Could you please retype exactly the lines from the start of the records below through the line that contains "supprime une opération", both included, and leave out the pictures?
Data records: Begin
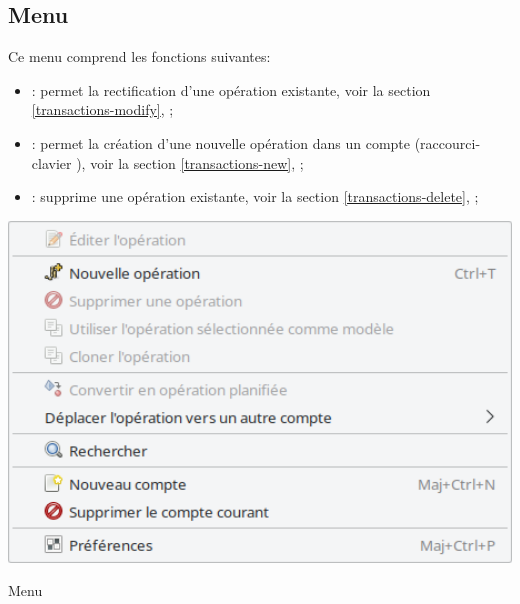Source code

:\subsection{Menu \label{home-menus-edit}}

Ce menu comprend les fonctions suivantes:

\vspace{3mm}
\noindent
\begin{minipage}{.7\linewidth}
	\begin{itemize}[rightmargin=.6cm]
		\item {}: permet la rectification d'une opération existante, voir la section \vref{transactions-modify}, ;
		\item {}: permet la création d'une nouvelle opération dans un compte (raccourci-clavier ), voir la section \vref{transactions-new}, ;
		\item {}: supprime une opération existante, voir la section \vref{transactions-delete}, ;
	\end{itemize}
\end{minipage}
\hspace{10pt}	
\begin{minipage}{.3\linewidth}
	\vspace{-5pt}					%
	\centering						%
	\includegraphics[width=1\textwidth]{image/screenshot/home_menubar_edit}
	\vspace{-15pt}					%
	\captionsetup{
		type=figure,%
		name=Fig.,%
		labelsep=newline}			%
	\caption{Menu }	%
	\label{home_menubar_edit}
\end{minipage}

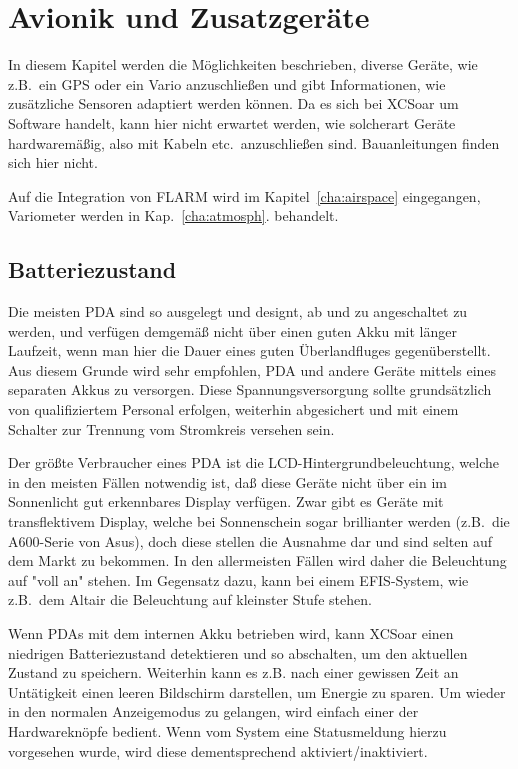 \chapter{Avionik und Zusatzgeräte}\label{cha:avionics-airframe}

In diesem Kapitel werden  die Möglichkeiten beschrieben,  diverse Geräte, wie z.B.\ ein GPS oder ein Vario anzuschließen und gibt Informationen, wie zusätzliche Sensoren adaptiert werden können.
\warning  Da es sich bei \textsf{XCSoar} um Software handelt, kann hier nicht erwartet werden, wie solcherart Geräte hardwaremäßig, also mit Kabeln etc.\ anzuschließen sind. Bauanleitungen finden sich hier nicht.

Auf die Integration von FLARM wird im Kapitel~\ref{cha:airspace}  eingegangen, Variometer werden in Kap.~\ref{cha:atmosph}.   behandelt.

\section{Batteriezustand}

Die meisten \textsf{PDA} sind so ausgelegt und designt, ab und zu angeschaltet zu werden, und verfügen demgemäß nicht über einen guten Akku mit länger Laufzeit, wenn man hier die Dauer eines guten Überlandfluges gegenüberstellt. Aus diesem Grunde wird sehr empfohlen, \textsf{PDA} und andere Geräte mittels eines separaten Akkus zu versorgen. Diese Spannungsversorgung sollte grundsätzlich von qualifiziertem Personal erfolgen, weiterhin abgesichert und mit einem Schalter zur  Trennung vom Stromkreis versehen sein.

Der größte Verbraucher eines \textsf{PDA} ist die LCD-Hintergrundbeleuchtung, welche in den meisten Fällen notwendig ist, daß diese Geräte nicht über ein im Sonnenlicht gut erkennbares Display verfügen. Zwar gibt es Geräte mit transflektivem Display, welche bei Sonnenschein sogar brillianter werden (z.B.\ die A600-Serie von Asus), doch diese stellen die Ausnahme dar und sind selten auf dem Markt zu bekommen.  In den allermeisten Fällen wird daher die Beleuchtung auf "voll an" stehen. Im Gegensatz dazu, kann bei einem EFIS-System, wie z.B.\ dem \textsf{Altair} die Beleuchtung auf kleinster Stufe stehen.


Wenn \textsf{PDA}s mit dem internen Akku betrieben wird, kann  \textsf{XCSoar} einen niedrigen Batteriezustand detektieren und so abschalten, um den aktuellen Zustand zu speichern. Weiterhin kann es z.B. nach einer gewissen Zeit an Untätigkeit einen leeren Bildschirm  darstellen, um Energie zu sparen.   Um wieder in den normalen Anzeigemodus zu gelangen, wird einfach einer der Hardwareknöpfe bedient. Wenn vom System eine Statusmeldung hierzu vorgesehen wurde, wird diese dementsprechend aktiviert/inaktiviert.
Data records: End
» **Task answer**
Source code

:\subsection{Menu \label{home-menus-edit}}

Ce menu comprend les fonctions suivantes:

\vspace{3mm}
\noindent
\begin{minipage}{.7\linewidth}
	\begin{itemize}[rightmargin=.6cm]
		\item {}: permet la rectification d'une opération existante, voir la section \vref{transactions-modify}, ;
		\item {}: permet la création d'une nouvelle opération dans un compte (raccourci-clavier ), voir la section \vref{transactions-new}, ;
		\item {}: supprime une opération existante, voir la section \vref{transactions-delete}, ;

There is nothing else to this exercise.